#### ACTION ITEM
Within the listing below, please copy exactly the lines between the line holding "it is only meaningful" and the line holding "becomes unstable and", inclusive.

#### DATA TO EXAMINE
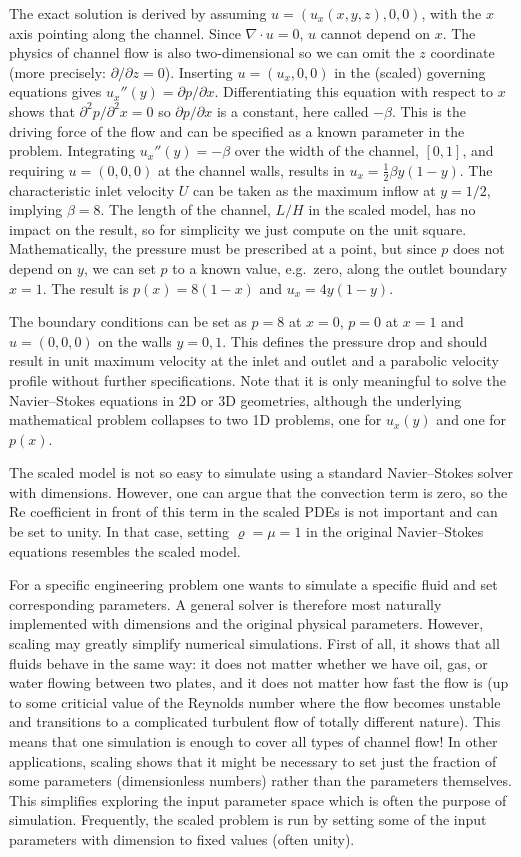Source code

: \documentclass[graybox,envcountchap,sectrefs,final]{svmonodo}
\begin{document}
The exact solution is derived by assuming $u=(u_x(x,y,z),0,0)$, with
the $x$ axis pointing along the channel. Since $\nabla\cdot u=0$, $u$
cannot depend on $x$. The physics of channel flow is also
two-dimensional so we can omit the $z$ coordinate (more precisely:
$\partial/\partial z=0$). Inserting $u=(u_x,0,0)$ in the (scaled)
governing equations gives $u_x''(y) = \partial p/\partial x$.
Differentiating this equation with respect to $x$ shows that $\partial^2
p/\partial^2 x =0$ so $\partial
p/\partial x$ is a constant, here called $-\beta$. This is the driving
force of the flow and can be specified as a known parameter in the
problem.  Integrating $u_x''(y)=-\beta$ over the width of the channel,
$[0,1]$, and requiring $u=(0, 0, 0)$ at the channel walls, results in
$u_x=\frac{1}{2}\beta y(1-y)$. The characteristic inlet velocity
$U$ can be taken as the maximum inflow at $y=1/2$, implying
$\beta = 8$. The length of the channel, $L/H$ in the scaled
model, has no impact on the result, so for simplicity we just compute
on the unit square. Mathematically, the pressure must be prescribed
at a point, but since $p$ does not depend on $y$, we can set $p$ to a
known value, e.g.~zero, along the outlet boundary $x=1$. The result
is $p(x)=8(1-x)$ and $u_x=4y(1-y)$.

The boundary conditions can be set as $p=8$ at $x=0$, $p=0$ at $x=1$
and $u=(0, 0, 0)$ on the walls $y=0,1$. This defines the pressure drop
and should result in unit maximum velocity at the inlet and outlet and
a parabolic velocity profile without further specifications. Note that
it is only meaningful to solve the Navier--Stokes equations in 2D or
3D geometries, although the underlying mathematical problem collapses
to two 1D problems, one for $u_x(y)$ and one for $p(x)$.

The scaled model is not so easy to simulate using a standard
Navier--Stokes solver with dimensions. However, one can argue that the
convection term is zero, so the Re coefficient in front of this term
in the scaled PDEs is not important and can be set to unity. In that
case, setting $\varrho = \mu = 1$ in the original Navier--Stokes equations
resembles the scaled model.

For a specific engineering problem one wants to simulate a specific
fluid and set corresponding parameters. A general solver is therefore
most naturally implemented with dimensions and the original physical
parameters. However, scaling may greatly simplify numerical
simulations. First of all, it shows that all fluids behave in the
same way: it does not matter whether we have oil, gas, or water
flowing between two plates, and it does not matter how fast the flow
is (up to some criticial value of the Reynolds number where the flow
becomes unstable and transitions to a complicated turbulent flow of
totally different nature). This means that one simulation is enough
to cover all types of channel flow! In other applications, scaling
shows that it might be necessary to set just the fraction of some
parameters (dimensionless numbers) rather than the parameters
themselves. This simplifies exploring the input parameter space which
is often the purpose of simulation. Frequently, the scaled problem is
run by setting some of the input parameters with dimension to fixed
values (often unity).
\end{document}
==
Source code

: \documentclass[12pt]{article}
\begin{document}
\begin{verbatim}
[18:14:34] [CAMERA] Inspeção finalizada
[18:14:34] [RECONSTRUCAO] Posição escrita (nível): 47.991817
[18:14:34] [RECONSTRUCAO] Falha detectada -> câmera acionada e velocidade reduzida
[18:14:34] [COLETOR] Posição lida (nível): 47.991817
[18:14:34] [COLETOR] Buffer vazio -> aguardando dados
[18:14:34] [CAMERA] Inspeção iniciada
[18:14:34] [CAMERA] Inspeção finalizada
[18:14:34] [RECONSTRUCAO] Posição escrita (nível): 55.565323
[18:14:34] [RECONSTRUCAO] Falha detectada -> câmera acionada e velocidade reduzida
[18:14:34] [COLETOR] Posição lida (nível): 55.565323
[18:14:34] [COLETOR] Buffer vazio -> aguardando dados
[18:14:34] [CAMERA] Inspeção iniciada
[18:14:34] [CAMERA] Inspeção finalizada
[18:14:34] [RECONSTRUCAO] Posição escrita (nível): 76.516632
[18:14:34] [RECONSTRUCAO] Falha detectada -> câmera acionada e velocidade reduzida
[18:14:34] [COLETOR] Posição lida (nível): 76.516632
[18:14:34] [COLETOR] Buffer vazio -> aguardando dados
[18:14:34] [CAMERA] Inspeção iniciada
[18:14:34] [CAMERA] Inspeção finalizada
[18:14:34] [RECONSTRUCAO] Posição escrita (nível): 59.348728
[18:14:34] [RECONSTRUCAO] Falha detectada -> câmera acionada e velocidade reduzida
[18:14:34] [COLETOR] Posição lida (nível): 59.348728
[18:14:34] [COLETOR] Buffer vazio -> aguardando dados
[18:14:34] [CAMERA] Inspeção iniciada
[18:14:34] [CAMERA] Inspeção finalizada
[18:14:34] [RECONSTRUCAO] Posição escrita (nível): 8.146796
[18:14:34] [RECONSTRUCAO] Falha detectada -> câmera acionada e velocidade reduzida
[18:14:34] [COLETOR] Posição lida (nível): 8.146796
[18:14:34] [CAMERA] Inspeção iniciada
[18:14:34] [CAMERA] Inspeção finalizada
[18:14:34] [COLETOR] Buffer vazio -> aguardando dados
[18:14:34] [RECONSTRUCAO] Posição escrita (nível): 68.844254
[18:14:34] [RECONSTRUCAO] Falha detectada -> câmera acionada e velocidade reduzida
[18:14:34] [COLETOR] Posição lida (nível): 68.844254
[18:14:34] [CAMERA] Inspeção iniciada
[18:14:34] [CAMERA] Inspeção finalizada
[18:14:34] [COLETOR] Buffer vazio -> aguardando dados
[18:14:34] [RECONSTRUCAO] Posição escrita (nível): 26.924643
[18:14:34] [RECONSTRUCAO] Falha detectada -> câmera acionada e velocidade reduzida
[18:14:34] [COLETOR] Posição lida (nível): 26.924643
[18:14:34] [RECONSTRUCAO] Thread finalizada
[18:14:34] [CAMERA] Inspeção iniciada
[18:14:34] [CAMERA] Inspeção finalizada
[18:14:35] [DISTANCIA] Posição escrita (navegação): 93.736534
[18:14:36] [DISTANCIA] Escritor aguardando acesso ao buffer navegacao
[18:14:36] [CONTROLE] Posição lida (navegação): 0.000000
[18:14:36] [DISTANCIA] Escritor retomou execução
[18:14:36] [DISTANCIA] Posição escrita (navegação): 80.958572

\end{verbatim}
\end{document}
==
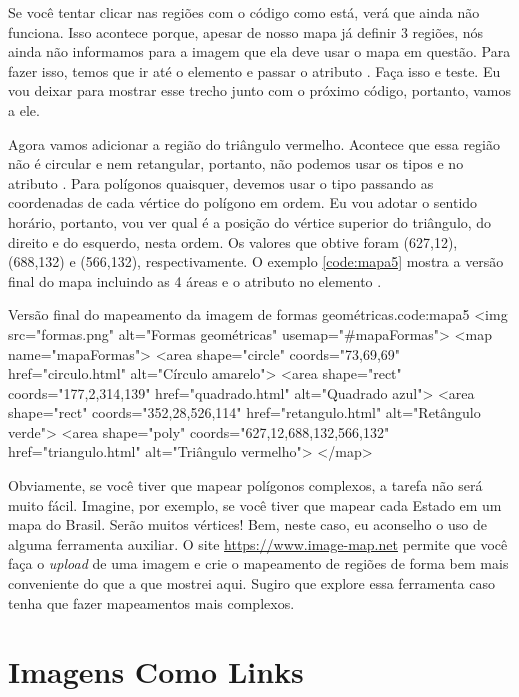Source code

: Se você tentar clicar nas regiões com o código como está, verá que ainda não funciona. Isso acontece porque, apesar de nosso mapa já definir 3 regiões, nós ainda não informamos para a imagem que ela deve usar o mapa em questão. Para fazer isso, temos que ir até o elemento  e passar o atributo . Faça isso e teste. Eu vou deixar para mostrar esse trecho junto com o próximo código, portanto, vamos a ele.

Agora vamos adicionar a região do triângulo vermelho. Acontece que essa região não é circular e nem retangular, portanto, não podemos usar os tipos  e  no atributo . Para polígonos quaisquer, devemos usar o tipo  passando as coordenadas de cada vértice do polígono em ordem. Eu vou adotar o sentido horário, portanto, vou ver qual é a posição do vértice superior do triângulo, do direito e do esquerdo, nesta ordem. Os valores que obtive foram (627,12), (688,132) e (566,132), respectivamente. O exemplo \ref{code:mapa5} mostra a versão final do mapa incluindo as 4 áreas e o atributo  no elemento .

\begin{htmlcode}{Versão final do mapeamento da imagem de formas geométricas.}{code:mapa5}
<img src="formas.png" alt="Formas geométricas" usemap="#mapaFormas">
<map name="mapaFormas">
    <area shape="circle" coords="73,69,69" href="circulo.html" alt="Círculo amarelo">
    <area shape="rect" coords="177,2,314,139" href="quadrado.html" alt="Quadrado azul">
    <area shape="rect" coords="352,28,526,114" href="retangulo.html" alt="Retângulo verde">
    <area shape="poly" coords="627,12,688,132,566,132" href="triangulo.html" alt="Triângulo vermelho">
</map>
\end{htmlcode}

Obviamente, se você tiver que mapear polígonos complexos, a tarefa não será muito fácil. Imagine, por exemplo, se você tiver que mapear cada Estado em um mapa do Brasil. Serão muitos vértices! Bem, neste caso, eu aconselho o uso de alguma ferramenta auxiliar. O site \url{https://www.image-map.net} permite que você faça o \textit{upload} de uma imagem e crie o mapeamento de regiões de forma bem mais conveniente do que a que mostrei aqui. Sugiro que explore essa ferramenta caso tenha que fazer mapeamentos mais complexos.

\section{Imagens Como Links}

#### OUTPUT
it is only meaningful to solve the Navier--Stokes equations in 2D or
3D geometries, although the underlying mathematical problem collapses
to two 1D problems, one for $u_x(y)$ and one for $p(x)$.

The scaled model is not so easy to simulate using a standard
Navier--Stokes solver with dimensions. However, one can argue that the
convection term is zero, so the Re coefficient in front of this term
in the scaled PDEs is not important and can be set to unity. In that
case, setting $\varrho = \mu = 1$ in the original Navier--Stokes equations
resembles the scaled model.

For a specific engineering problem one wants to simulate a specific
fluid and set corresponding parameters. A general solver is therefore
most naturally implemented with dimensions and the original physical
parameters. However, scaling may greatly simplify numerical
simulations. First of all, it shows that all fluids behave in the
same way: it does not matter whether we have oil, gas, or water
flowing between two plates, and it does not matter how fast the flow
is (up to some criticial value of the Reynolds number where the flow
becomes unstable and transitions to a complicated turbulent flow of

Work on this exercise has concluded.